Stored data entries
■ ■ ■ ■
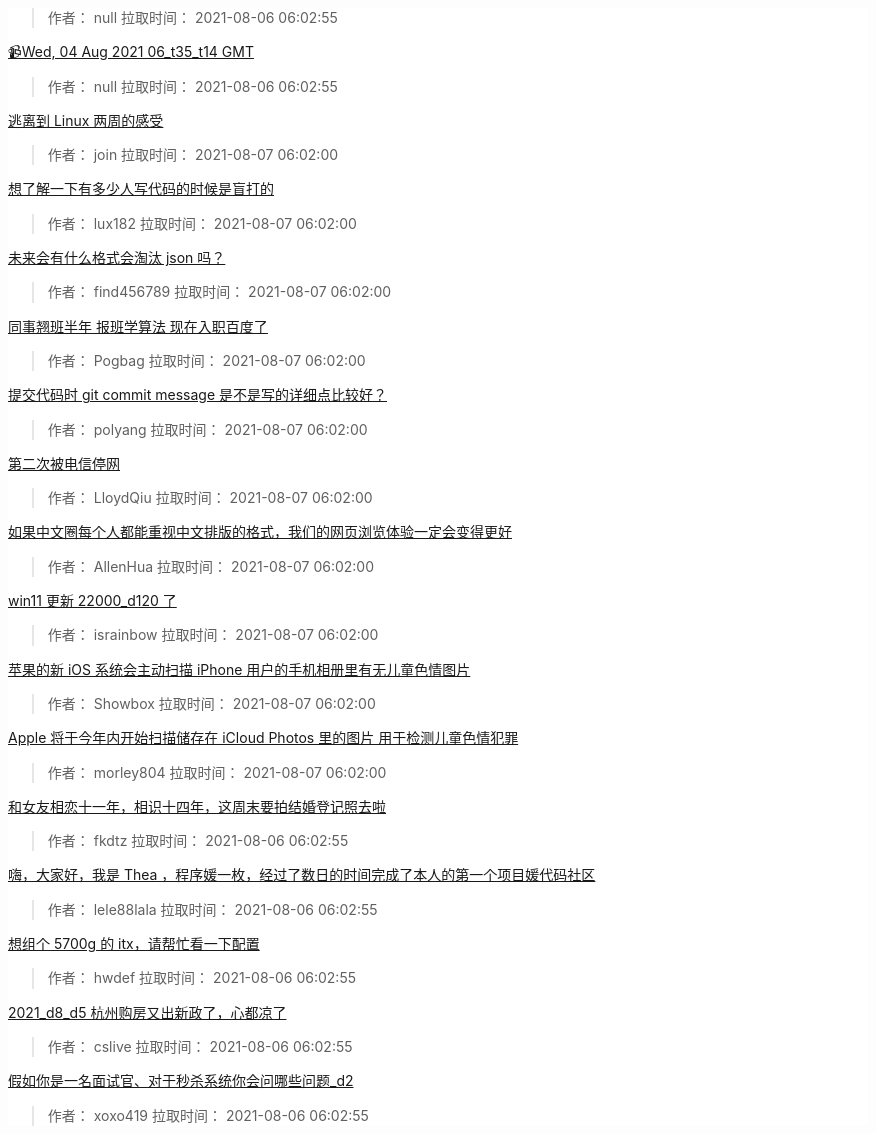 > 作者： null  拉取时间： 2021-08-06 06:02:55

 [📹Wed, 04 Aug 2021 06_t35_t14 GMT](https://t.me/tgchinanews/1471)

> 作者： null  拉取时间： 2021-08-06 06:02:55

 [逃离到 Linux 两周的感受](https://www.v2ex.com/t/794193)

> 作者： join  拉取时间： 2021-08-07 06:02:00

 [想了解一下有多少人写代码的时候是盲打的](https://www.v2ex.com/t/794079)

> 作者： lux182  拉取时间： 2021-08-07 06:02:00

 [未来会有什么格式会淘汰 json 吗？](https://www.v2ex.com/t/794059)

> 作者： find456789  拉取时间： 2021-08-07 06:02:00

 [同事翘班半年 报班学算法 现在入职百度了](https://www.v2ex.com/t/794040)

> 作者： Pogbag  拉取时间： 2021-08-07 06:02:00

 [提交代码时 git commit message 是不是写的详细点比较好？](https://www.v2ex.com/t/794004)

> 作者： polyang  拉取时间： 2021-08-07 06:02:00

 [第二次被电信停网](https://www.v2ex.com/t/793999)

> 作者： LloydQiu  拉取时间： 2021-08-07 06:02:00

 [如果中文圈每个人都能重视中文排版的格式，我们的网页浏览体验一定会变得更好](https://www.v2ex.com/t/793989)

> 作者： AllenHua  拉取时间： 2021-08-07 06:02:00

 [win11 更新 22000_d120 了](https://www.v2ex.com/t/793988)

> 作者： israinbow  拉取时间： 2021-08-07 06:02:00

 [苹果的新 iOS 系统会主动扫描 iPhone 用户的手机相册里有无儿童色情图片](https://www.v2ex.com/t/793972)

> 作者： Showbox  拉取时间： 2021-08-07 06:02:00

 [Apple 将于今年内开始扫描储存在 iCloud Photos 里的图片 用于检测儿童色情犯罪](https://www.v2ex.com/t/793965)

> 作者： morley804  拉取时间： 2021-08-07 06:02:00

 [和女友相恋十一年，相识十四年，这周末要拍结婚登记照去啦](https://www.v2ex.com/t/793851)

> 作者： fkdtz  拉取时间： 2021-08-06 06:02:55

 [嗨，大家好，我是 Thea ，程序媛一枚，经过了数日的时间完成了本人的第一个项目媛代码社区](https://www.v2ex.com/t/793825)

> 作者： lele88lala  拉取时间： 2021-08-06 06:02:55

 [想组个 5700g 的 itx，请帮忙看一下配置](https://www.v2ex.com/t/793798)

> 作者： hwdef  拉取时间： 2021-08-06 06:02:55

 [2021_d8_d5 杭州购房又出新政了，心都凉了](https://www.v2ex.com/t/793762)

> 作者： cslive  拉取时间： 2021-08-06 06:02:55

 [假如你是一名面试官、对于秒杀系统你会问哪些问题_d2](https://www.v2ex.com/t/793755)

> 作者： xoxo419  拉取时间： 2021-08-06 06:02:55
■ ■ ■ ■
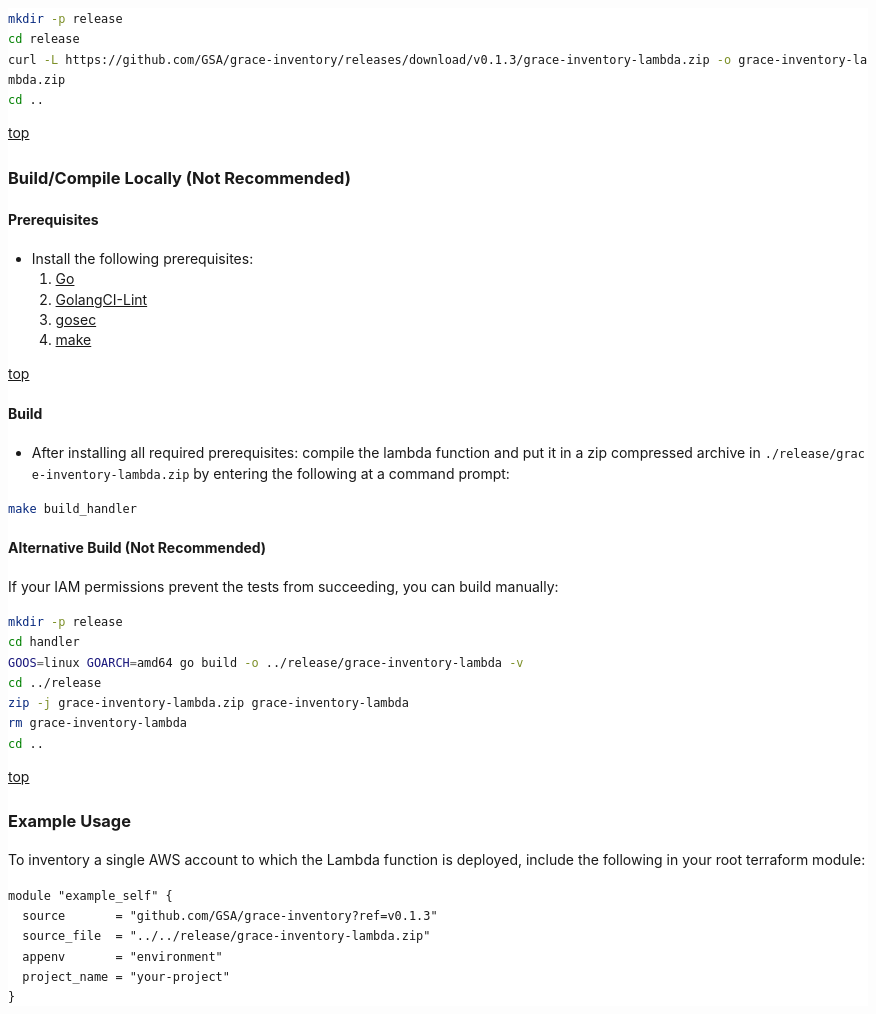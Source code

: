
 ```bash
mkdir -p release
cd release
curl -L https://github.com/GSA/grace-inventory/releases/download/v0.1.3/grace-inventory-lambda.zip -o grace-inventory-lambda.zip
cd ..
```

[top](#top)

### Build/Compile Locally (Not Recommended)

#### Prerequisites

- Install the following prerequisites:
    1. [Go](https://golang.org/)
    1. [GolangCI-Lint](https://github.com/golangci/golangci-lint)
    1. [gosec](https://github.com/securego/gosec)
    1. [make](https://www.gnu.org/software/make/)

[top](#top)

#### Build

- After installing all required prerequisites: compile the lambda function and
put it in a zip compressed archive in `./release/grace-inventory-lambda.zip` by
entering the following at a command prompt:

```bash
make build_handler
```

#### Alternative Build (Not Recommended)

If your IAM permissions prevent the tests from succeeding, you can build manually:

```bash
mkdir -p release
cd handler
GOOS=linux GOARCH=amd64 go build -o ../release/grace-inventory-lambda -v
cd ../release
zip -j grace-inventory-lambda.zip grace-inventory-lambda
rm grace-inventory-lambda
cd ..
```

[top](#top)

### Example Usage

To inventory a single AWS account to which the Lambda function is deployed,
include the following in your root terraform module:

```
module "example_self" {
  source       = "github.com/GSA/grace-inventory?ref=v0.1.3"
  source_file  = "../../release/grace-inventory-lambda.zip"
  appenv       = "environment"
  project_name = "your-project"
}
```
■ ■ ■ ■
### Problem statement
All lines with the word "function" need to be copied from the data above.

### Solved exercise
- After installing all required prerequisites: compile the lambda function and
To inventory a single AWS account to which the Lambda function is deployed,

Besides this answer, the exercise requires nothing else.